The Fairest of Them All

Here's your nightly math! Just 5 quick minutes of number fun for kids and parents at home. Read a cool fun fact, followed by math riddles at different levels so everyone can jump in. Your kids will love you for it.

The Fairest of Them All

August 22, 2019

When Minnesota calls itself The Land of 10,000 Lakes, it’s rounding down the numbers. The state actually has more than 11,000 lakes! But one thing Minnesota brags about is its state fair, which is happening right now. Last year 2 million people came to this big party, more than 1/3 of all the people in the state. The fair has famous musicians, animal contests, and of course, lots of tasty food on sticks. Speaking of which, Minnesotans are also proud to be the birthplace of Frank Mars, inventor of the Snickers, Milky Way and 3 Musketeers bars. Then his son brought us M&Ms. We can see why Minnesotans seem so sweet.
 
Wee ones: Chocolate bars are brown on the outside. Find 3 brown things in the room, and if they’re small enough, put them in a row from smallest to biggest.
 
Little kids: If you have 2 of each of those candy bars (Snickers, Milky Way and 3 Musketeers), how many candy bars do you have in total? Bonus: The state fair runs for 12 days.
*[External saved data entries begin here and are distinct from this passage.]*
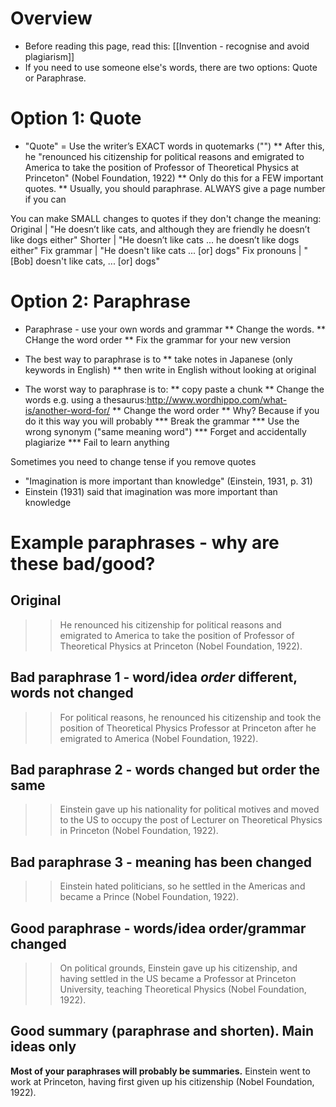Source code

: # Overview
* Before reading this page, read this: [[Invention - recognise and avoid plagiarism]]
* If you need to use someone else's words, there are two options: Quote or Paraphrase.
 
# Option 1: Quote
* "Quote" = Use the writer’s EXACT words in quotemarks ("")
** After this, he <blue>"</blue>renounced his citizenship for political reasons and emigrated to America to take the position of Professor of Theoretical Physics at Princeton<blue>"</blue> (Nobel Foundation, 1922)
** Only do this for a FEW important quotes.
** Usually, you should paraphrase. ALWAYS give a page number if you can

You can make SMALL changes to quotes if they don't change the meaning:
Original			| "He doesn’t like cats, and although they are friendly he doesn’t like dogs either"
Shorter				| "He doesn’t like cats ... he doesn’t like dogs either"
Fix grammar			| "He doesn't like cats ... [or] dogs"
Fix pronouns		| "[Bob] doesn't like cats, ... [or] dogs"

# Option 2: Paraphrase
* Paraphrase - use your own words and grammar
** Change the words.
** CHange the word order
** Fix the grammar for your new version

* The best way to paraphrase is to 
** take notes in Japanese (only keywords in English) 
** then write in English without looking at original
* The worst way to paraphrase is to:
** copy paste a chunk
** Change the words e.g.  using a thesaurus:http://www.wordhippo.com/what-is/another-word-for/
** Change the word order
** Why? Because if you do it this way you will probably
*** Break the grammar
*** Use the wrong synonym ("same meaning word")
*** Forget and accidentally plagiarize
*** Fail to learn anything


Sometimes you need to change tense if you remove quotes
* "Imagination <blue>is</blue> more important than knowledge" (Einstein, 1931, p. 31)
* Einstein (1931) said that imagination <blue>was</blue> more important than knowledge


# Example paraphrases - why are these bad/good?
## Original
>><blue>He renounced his citizenship</blue> <green>for political reasons</green> and <purple>emigrated to America</purple> to <pink>take the position of Professor of Theoretical Physics at Princeton</pink> (Nobel Foundation, 1922).
## Bad paraphrase 1 - word/idea _order_ different, words not changed
>><green>For political reasons</green>, he <blue>renounced his citizenship</blue> and <pink> took the position of Theoretical Physics Professor at Princeton</pink> after he <purple>emigrated to America</purple> (Nobel Foundation, 1922).

## Bad paraphrase 2 - words changed but order the same
>>Einstein <blue>gave up his nationality</blue> for political <green>motives</green> and <purple>moved to the US</purple> to <pink>occupy the post of Lecturer on</pink> Theoretical Physics in Princeton (Nobel Foundation, 1922).

## Bad paraphrase 3 - meaning has been changed
>><red>Einstein hated politicians, so he settled in the Americas and became a Prince</red> (Nobel Foundation, 1922).

## Good paraphrase - words/idea order/grammar changed
>>On political grounds, Einstein gave up his citizenship, and having settled in the US became a Professor at Princeton University, teaching Theoretical Physics (Nobel Foundation, 1922).

## Good summary (paraphrase and shorten). Main ideas only
__Most of your paraphrases will probably be summaries.__
Einstein went to work at Princeton, having first given up his citizenship (Nobel Foundation, 1922).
If you have 2 weeks to visit Minnesota, do you have enough time for the whole fair?
 
Big kids: The Milky Way was invented in 1923. How many years from now will it have its 100th birthday? Bonus: If you’re trading M&Ms for Snickers, and 6 M&Ms are equal to 1 mini-Snickers, and 4 mini-snickers are equal to 1 full-size Snickers, what’s a fair number of M&Ms for a full-size Snickers?
 
The sky’s the limit: If you wanted to swim in 10,000 of Minnesota’s lakes, and can travel to 5 lakes per day for the 100 warm-enough days each year, how many years will it take you to swim in those 10,000 lakes?
 

 

 

 

 

 

 

 

Answers:
Wee ones: Items might include shoes, socks, pants, wooden blocks…and maybe even some chocolate!
 
Little kids: 6 candy bars. Bonus: Yes! 2 weeks is 14 days, because 7 + 7 = 14, and that’s more than 12.
 
Big kids: 4 years from now, in 2023. Bonus: 24 M&Ms, because 6 x 4 = 24.
 
The sky’s the limit: 20 years. You can visit 500 lakes per year. 2 years gets you to 1,000 lakes, so you need 10 sets of those 2-year pairs to reach 10,000.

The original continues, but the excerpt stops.